[Stored items from a collection]
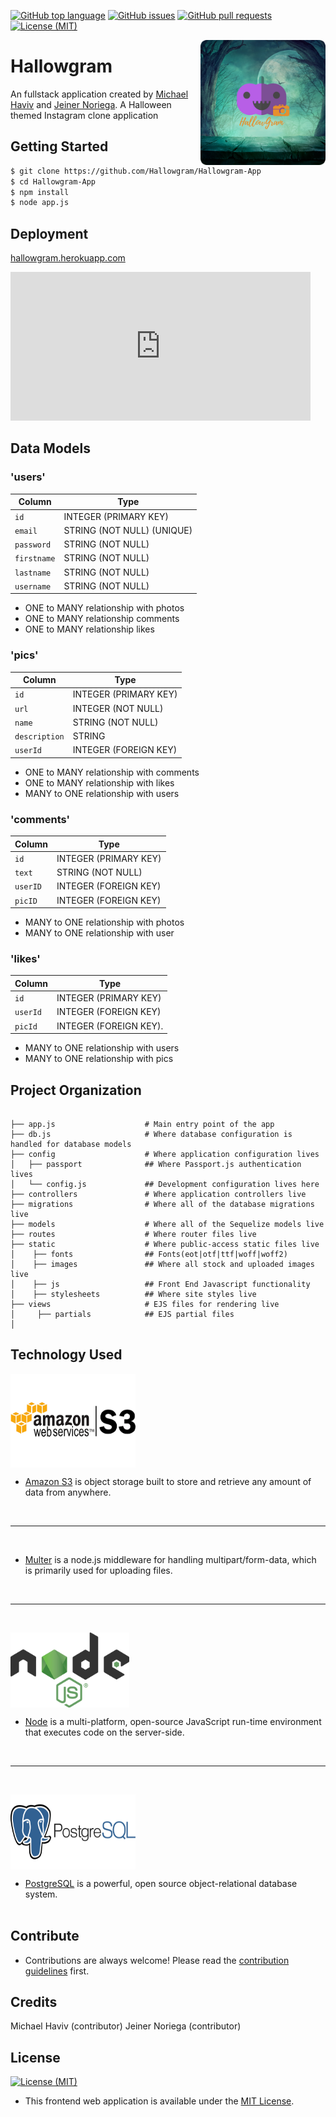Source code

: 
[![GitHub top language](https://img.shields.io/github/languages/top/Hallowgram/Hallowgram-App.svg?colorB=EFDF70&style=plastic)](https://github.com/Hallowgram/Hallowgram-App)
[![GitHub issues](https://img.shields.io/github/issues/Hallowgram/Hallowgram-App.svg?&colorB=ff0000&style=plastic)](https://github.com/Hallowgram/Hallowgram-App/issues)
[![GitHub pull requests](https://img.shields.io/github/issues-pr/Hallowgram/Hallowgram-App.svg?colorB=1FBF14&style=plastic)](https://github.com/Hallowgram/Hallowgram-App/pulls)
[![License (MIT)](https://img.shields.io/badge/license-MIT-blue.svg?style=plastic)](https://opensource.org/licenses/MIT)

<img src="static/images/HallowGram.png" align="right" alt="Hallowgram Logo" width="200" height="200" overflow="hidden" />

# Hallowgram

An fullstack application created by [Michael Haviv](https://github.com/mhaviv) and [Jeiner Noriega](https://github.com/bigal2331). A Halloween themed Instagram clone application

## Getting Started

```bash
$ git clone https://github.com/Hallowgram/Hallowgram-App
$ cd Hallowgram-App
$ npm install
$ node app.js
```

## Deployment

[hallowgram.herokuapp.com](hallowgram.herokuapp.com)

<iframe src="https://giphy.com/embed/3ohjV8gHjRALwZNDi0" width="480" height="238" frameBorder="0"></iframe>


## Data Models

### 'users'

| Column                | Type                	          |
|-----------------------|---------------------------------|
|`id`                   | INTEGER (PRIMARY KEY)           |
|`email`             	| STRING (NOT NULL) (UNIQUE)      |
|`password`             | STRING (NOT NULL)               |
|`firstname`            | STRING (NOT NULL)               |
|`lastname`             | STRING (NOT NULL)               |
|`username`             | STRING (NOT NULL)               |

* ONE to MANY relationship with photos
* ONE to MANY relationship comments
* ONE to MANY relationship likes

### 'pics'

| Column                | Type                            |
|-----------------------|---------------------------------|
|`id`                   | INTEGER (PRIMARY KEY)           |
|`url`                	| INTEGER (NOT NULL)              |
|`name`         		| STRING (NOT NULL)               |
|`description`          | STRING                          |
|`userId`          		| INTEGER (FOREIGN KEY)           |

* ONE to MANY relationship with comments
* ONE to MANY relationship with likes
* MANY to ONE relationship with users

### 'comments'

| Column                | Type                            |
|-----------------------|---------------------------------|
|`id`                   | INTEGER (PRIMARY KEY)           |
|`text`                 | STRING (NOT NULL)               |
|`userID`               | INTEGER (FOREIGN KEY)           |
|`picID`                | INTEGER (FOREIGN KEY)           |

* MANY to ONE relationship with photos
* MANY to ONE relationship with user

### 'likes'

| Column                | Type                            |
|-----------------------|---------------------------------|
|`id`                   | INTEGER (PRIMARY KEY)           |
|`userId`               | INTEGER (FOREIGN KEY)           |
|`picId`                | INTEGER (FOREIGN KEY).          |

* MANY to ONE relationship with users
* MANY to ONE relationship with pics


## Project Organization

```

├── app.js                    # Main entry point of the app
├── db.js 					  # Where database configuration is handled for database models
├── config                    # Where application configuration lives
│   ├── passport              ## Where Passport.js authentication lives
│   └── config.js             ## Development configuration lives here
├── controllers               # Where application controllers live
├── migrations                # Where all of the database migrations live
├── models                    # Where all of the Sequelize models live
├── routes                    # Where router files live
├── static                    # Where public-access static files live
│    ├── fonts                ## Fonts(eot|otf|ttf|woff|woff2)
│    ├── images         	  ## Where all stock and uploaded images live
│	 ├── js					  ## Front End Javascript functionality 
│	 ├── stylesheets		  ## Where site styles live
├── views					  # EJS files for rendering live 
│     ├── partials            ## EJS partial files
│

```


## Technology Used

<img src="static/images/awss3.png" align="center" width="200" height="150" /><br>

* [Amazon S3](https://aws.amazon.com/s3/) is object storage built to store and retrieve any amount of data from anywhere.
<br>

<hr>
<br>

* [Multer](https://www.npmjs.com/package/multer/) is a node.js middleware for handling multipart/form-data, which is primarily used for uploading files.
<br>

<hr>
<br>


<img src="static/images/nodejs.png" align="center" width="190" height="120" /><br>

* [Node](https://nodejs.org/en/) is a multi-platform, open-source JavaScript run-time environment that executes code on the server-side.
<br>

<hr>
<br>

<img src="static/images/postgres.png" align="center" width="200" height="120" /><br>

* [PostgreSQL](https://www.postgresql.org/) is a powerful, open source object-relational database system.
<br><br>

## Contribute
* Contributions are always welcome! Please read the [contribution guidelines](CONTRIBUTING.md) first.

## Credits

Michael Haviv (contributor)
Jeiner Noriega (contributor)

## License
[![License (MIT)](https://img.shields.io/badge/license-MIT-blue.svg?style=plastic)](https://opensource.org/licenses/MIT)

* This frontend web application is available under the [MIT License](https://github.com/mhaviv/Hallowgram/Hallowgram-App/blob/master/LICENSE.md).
* * *
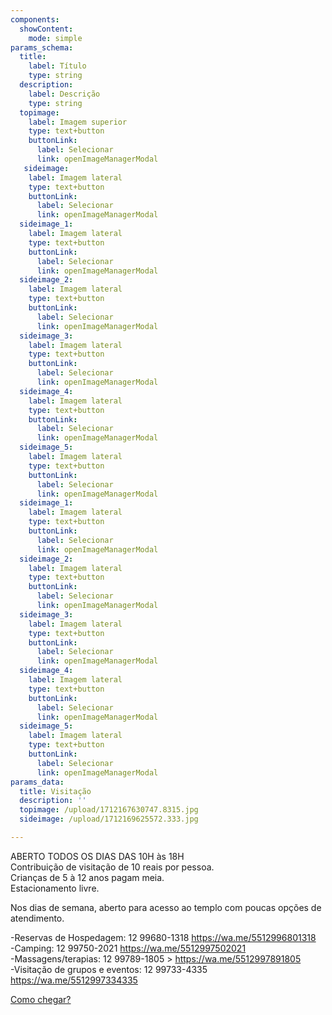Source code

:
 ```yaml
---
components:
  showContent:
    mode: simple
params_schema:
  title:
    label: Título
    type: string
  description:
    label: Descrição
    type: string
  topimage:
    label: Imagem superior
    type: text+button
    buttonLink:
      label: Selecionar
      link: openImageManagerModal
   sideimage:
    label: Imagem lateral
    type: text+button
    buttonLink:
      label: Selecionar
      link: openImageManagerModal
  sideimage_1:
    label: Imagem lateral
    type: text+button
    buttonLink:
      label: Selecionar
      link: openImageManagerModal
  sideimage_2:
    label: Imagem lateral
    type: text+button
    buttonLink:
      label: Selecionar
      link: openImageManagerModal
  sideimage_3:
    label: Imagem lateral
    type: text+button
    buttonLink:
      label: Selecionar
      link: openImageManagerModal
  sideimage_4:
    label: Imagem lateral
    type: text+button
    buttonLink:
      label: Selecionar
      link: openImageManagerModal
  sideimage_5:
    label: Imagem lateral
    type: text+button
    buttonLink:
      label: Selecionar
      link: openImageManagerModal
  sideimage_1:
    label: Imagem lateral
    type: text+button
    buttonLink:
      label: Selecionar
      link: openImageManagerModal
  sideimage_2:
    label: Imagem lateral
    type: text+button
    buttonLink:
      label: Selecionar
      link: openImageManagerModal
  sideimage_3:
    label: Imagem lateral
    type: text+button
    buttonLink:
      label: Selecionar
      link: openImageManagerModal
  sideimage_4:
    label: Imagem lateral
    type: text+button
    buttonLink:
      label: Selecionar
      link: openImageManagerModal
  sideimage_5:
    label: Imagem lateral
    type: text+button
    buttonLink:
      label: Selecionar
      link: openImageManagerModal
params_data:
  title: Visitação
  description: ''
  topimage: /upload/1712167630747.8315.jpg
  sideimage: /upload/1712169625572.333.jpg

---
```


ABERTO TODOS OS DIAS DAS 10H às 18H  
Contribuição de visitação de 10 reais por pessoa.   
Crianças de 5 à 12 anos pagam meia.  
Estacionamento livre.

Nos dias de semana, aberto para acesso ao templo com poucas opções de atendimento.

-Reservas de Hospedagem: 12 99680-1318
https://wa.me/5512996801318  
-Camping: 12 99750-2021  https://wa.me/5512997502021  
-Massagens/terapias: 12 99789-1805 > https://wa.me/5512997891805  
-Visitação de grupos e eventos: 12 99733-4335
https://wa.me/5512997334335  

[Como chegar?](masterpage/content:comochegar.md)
==
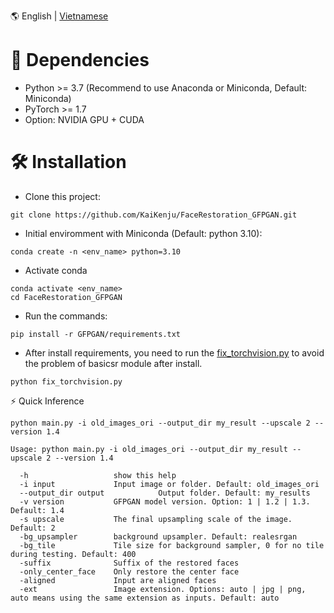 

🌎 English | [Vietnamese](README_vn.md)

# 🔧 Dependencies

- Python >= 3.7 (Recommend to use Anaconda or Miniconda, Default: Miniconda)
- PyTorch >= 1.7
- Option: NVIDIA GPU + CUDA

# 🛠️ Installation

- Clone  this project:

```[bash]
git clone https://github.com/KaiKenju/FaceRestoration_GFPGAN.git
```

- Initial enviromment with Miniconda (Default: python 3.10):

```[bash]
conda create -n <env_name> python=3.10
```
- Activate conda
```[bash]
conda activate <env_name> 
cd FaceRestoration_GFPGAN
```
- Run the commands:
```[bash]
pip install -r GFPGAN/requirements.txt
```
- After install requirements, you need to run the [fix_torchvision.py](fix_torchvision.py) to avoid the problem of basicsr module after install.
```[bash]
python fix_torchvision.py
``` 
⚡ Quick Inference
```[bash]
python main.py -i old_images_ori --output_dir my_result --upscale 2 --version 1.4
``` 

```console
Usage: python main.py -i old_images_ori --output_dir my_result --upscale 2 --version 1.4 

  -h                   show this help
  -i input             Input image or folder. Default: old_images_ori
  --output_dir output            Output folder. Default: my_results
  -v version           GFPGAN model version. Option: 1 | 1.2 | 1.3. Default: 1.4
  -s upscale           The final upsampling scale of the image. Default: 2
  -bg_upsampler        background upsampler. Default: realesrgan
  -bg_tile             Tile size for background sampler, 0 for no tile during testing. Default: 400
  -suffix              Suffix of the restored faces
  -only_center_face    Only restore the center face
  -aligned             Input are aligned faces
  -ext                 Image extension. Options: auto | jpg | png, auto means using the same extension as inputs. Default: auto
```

What is expected » Gather and copy every line of the data in which the string "object" is found.

Solved problem »
* [Amazon S3](https://aws.amazon.com/s3/) is object storage built to store and retrieve any amount of data from anywhere.
* [PostgreSQL](https://www.postgresql.org/) is a powerful, open source object-relational database system.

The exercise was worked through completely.